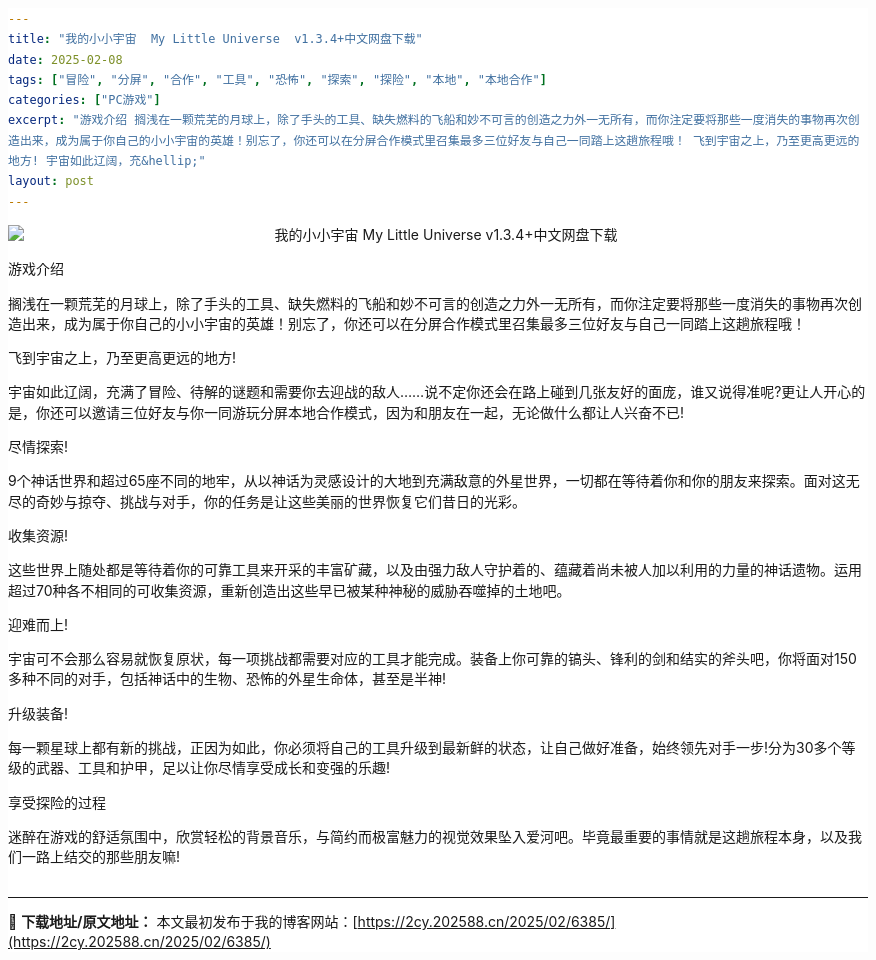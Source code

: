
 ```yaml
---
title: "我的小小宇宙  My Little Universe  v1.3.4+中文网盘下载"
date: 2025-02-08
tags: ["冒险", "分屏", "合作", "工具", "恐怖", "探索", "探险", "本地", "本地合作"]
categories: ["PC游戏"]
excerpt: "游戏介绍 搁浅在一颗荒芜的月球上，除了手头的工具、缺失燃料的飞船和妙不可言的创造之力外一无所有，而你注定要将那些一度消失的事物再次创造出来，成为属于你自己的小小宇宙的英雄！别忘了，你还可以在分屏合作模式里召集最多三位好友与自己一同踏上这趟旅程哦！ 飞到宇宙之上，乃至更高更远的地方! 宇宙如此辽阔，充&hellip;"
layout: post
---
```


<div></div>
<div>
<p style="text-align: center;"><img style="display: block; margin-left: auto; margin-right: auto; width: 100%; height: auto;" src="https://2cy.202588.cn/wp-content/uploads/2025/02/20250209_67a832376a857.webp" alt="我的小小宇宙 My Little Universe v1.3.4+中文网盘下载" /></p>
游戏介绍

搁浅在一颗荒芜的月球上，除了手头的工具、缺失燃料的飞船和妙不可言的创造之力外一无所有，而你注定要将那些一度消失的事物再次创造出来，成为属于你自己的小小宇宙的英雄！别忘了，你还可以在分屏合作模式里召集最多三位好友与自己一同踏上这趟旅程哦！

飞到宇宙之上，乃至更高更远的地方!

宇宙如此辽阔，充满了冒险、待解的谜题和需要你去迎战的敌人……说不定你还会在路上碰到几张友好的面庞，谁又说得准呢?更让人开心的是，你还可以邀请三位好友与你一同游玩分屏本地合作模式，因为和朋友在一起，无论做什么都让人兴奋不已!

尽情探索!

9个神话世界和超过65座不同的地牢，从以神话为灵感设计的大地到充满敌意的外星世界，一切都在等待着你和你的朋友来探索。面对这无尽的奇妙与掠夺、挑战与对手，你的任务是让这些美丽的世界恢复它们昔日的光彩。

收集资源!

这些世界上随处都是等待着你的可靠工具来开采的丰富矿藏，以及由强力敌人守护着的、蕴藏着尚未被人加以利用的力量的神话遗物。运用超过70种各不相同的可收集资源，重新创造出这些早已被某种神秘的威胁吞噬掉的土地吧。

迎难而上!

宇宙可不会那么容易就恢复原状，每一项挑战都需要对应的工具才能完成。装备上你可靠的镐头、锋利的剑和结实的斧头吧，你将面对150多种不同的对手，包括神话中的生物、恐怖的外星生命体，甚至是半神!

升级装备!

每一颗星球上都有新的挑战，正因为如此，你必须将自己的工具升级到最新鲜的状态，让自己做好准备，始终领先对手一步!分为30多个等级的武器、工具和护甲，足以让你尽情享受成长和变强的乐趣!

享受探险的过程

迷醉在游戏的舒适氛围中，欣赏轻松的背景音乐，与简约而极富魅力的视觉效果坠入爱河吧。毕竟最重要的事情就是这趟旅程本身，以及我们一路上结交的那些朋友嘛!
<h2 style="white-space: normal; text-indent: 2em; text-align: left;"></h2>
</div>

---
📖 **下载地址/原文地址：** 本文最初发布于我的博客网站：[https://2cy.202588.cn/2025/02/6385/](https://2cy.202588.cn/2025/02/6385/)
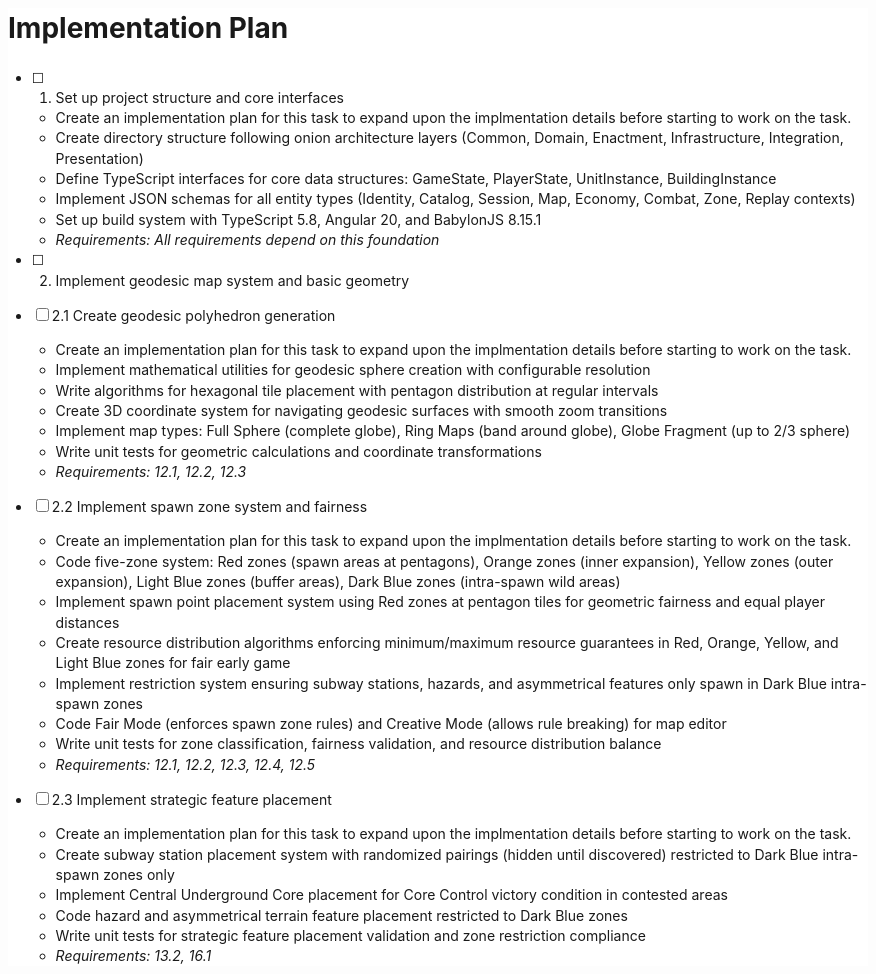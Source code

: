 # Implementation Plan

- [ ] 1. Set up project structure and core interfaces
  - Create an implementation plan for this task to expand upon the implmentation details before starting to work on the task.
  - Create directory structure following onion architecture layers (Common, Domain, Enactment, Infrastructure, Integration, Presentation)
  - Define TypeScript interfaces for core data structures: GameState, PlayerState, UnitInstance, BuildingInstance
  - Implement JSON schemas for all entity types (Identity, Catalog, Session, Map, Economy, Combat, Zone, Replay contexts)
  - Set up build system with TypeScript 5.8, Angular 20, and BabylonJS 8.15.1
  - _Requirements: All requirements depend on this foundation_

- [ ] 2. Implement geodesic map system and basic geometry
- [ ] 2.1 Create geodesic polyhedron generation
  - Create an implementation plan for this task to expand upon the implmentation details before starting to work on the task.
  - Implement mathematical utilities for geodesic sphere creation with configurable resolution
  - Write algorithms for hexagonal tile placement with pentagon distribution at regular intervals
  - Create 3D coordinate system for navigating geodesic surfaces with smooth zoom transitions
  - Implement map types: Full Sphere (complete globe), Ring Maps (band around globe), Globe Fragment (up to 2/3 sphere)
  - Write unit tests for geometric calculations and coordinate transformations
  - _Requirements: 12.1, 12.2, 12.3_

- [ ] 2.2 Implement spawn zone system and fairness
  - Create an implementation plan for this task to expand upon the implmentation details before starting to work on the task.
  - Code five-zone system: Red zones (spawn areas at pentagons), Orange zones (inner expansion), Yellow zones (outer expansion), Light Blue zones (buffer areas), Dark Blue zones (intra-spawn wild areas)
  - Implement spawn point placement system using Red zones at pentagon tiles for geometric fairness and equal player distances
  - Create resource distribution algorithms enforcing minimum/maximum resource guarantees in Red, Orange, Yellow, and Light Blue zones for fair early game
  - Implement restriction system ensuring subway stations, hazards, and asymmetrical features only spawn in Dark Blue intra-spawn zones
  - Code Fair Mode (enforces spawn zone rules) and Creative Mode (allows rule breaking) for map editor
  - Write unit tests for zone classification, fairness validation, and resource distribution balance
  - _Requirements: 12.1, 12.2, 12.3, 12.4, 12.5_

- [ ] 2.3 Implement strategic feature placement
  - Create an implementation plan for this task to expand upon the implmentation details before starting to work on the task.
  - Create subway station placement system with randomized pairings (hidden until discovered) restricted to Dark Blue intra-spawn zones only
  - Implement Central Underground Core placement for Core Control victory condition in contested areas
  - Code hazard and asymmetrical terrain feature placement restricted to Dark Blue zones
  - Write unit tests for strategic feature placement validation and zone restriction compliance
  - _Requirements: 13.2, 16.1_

* * * * *

What you have to do
Each entry above needs to be restated without a single word changed; skip the images.

Response for this exercise
Source code

:
 ```yaml
---
title: "我的小小宇宙  My Little Universe  v1.3.4+中文网盘下载"
date: 2025-02-08
tags: ["冒险", "分屏", "合作", "工具", "恐怖", "探索", "探险", "本地", "本地合作"]
categories: ["PC游戏"]
excerpt: "游戏介绍 搁浅在一颗荒芜的月球上，除了手头的工具、缺失燃料的飞船和妙不可言的创造之力外一无所有，而你注定要将那些一度消失的事物再次创造出来，成为属于你自己的小小宇宙的英雄！别忘了，你还可以在分屏合作模式里召集最多三位好友与自己一同踏上这趟旅程哦！ 飞到宇宙之上，乃至更高更远的地方! 宇宙如此辽阔，充&hellip;"
layout: post
---
```


<div></div>
<div>
<p style="text-align: center;"><img style="display: block; margin-left: auto; margin-right: auto; width: 100%; height: auto;" src="https://2cy.202588.cn/wp-content/uploads/2025/02/20250209_67a832376a857.webp" alt="我的小小宇宙 My Little Universe v1.3.4+中文网盘下载" /></p>
游戏介绍

搁浅在一颗荒芜的月球上，除了手头的工具、缺失燃料的飞船和妙不可言的创造之力外一无所有，而你注定要将那些一度消失的事物再次创造出来，成为属于你自己的小小宇宙的英雄！别忘了，你还可以在分屏合作模式里召集最多三位好友与自己一同踏上这趟旅程哦！

飞到宇宙之上，乃至更高更远的地方!

宇宙如此辽阔，充满了冒险、待解的谜题和需要你去迎战的敌人……说不定你还会在路上碰到几张友好的面庞，谁又说得准呢?更让人开心的是，你还可以邀请三位好友与你一同游玩分屏本地合作模式，因为和朋友在一起，无论做什么都让人兴奋不已!

尽情探索!

9个神话世界和超过65座不同的地牢，从以神话为灵感设计的大地到充满敌意的外星世界，一切都在等待着你和你的朋友来探索。面对这无尽的奇妙与掠夺、挑战与对手，你的任务是让这些美丽的世界恢复它们昔日的光彩。

收集资源!

这些世界上随处都是等待着你的可靠工具来开采的丰富矿藏，以及由强力敌人守护着的、蕴藏着尚未被人加以利用的力量的神话遗物。运用超过70种各不相同的可收集资源，重新创造出这些早已被某种神秘的威胁吞噬掉的土地吧。

迎难而上!

宇宙可不会那么容易就恢复原状，每一项挑战都需要对应的工具才能完成。装备上你可靠的镐头、锋利的剑和结实的斧头吧，你将面对150多种不同的对手，包括神话中的生物、恐怖的外星生命体，甚至是半神!

升级装备!

每一颗星球上都有新的挑战，正因为如此，你必须将自己的工具升级到最新鲜的状态，让自己做好准备，始终领先对手一步!分为30多个等级的武器、工具和护甲，足以让你尽情享受成长和变强的乐趣!

享受探险的过程

迷醉在游戏的舒适氛围中，欣赏轻松的背景音乐，与简约而极富魅力的视觉效果坠入爱河吧。毕竟最重要的事情就是这趟旅程本身，以及我们一路上结交的那些朋友嘛!
<h2 style="white-space: normal; text-indent: 2em; text-align: left;"></h2>
</div>

---
📖 **下载地址/原文地址：** 本文最初发布于我的博客网站：[https://2cy.202588.cn/2025/02/6385/](https://2cy.202588.cn/2025/02/6385/)
Source code

: # Implementation Plan

- [ ] 1. Set up project structure and core interfaces
  - Create an implementation plan for this task to expand upon the implmentation details before starting to work on the task.
  - Create directory structure following onion architecture layers (Common, Domain, Enactment, Infrastructure, Integration, Presentation)
  - Define TypeScript interfaces for core data structures: GameState, PlayerState, UnitInstance, BuildingInstance
  - Implement JSON schemas for all entity types (Identity, Catalog, Session, Map, Economy, Combat, Zone, Replay contexts)
  - Set up build system with TypeScript 5.8, Angular 20, and BabylonJS 8.15.1
  - _Requirements: All requirements depend on this foundation_

- [ ] 2. Implement geodesic map system and basic geometry
- [ ] 2.1 Create geodesic polyhedron generation
  - Create an implementation plan for this task to expand upon the implmentation details before starting to work on the task.
  - Implement mathematical utilities for geodesic sphere creation with configurable resolution
  - Write algorithms for hexagonal tile placement with pentagon distribution at regular intervals
  - Create 3D coordinate system for navigating geodesic surfaces with smooth zoom transitions
  - Implement map types: Full Sphere (complete globe), Ring Maps (band around globe), Globe Fragment (up to 2/3 sphere)
  - Write unit tests for geometric calculations and coordinate transformations
  - _Requirements: 12.1, 12.2, 12.3_

- [ ] 2.2 Implement spawn zone system and fairness
  - Create an implementation plan for this task to expand upon the implmentation details before starting to work on the task.
  - Code five-zone system: Red zones (spawn areas at pentagons), Orange zones (inner expansion), Yellow zones (outer expansion), Light Blue zones (buffer areas), Dark Blue zones (intra-spawn wild areas)
  - Implement spawn point placement system using Red zones at pentagon tiles for geometric fairness and equal player distances
  - Create resource distribution algorithms enforcing minimum/maximum resource guarantees in Red, Orange, Yellow, and Light Blue zones for fair early game
  - Implement restriction system ensuring subway stations, hazards, and asymmetrical features only spawn in Dark Blue intra-spawn zones
  - Code Fair Mode (enforces spawn zone rules) and Creative Mode (allows rule breaking) for map editor
  - Write unit tests for zone classification, fairness validation, and resource distribution balance
  - _Requirements: 12.1, 12.2, 12.3, 12.4, 12.5_

- [ ] 2.3 Implement strategic feature placement
  - Create an implementation plan for this task to expand upon the implmentation details before starting to work on the task.
  - Create subway station placement system with randomized pairings (hidden until discovered) restricted to Dark Blue intra-spawn zones only
  - Implement Central Underground Core placement for Core Control victory condition in contested areas
  - Code hazard and asymmetrical terrain feature placement restricted to Dark Blue zones
  - Write unit tests for strategic feature placement validation and zone restriction compliance
  - _Requirements: 13.2, 16.1_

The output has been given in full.